Saved data entries
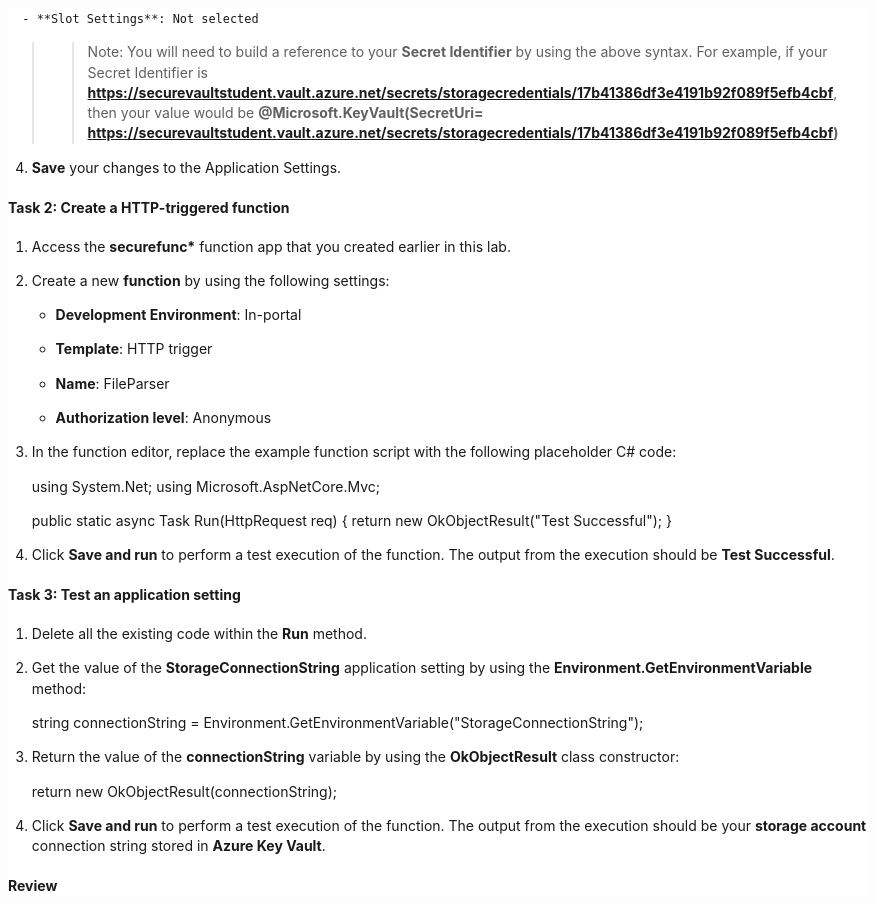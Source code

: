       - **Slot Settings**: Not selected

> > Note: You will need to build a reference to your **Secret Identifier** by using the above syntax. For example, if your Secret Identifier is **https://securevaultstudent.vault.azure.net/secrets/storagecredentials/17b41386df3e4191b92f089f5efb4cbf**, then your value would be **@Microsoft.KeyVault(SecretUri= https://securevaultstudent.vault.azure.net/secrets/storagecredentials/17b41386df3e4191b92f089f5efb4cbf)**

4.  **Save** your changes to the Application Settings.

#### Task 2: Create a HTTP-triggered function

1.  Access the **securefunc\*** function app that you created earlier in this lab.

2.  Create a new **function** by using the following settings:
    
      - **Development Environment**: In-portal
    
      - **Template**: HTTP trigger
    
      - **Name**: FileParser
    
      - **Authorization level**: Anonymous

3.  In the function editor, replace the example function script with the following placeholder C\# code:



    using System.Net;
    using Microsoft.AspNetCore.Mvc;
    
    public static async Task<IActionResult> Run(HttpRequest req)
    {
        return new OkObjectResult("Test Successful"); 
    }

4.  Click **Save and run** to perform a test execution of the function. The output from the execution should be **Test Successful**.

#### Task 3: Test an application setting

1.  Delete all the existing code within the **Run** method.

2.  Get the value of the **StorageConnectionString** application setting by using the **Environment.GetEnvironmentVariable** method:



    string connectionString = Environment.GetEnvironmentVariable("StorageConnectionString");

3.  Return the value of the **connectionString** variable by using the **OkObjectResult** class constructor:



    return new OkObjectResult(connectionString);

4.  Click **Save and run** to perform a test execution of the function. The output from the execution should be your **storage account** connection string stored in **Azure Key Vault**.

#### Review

* * *

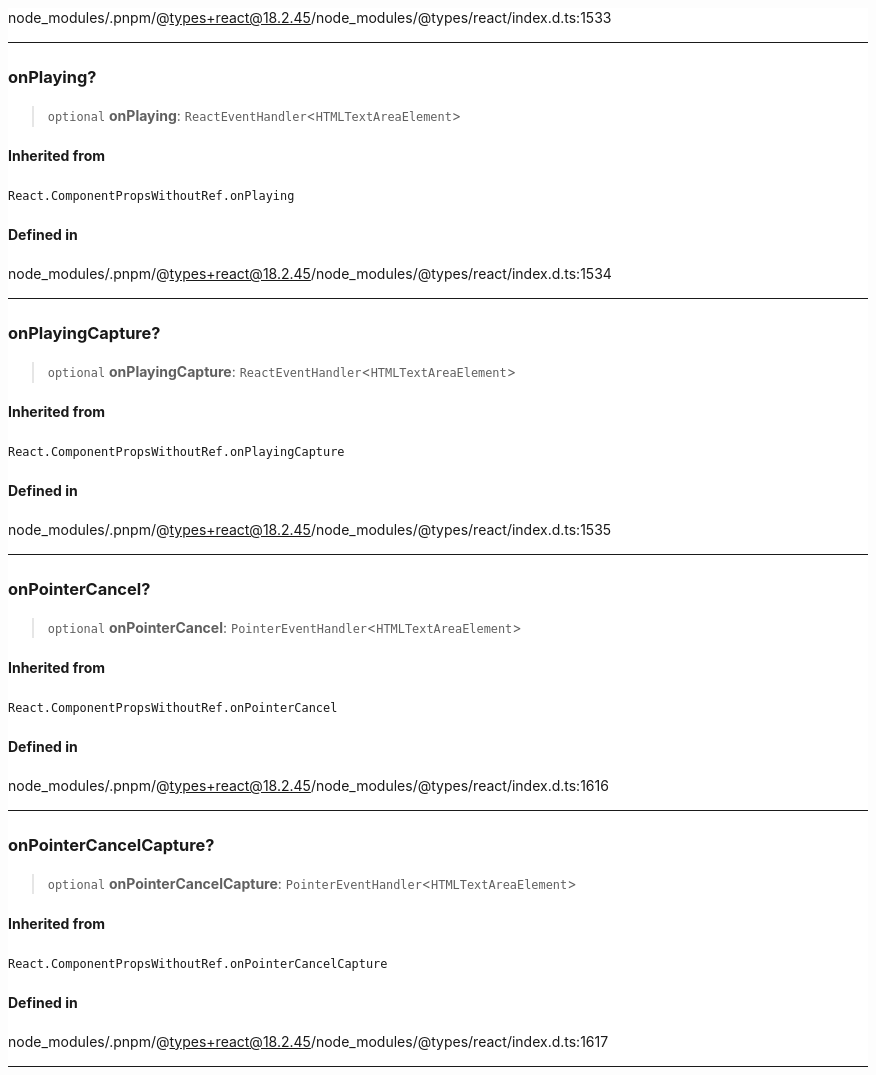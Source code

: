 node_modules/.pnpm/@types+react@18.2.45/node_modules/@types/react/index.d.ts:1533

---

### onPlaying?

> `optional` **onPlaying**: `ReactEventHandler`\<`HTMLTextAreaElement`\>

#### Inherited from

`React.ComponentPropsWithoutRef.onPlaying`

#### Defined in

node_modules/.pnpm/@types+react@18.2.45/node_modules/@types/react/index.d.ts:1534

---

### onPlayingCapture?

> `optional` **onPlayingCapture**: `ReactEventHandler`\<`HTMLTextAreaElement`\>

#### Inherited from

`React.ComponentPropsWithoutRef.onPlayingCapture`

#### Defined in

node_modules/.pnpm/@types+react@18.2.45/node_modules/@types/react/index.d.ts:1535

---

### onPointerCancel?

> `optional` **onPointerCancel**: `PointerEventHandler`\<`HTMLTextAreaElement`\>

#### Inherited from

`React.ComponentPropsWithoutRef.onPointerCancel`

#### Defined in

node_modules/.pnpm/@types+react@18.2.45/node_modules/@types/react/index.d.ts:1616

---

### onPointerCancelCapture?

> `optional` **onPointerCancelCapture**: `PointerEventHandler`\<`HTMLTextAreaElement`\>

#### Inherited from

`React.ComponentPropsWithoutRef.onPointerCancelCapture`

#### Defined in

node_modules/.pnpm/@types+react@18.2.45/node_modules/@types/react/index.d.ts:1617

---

Task item: Copy the lines above exactly, beginning at the line that has "the **Run** method." and stopping after the line that has "#### Review", and omit the rest.

Result:
1.  Delete all the existing code within the **Run** method.

2.  Get the value of the **StorageConnectionString** application setting by using the **Environment.GetEnvironmentVariable** method:



    string connectionString = Environment.GetEnvironmentVariable("StorageConnectionString");

3.  Return the value of the **connectionString** variable by using the **OkObjectResult** class constructor:



    return new OkObjectResult(connectionString);

4.  Click **Save and run** to perform a test execution of the function. The output from the execution should be your **storage account** connection string stored in **Azure Key Vault**.

#### Review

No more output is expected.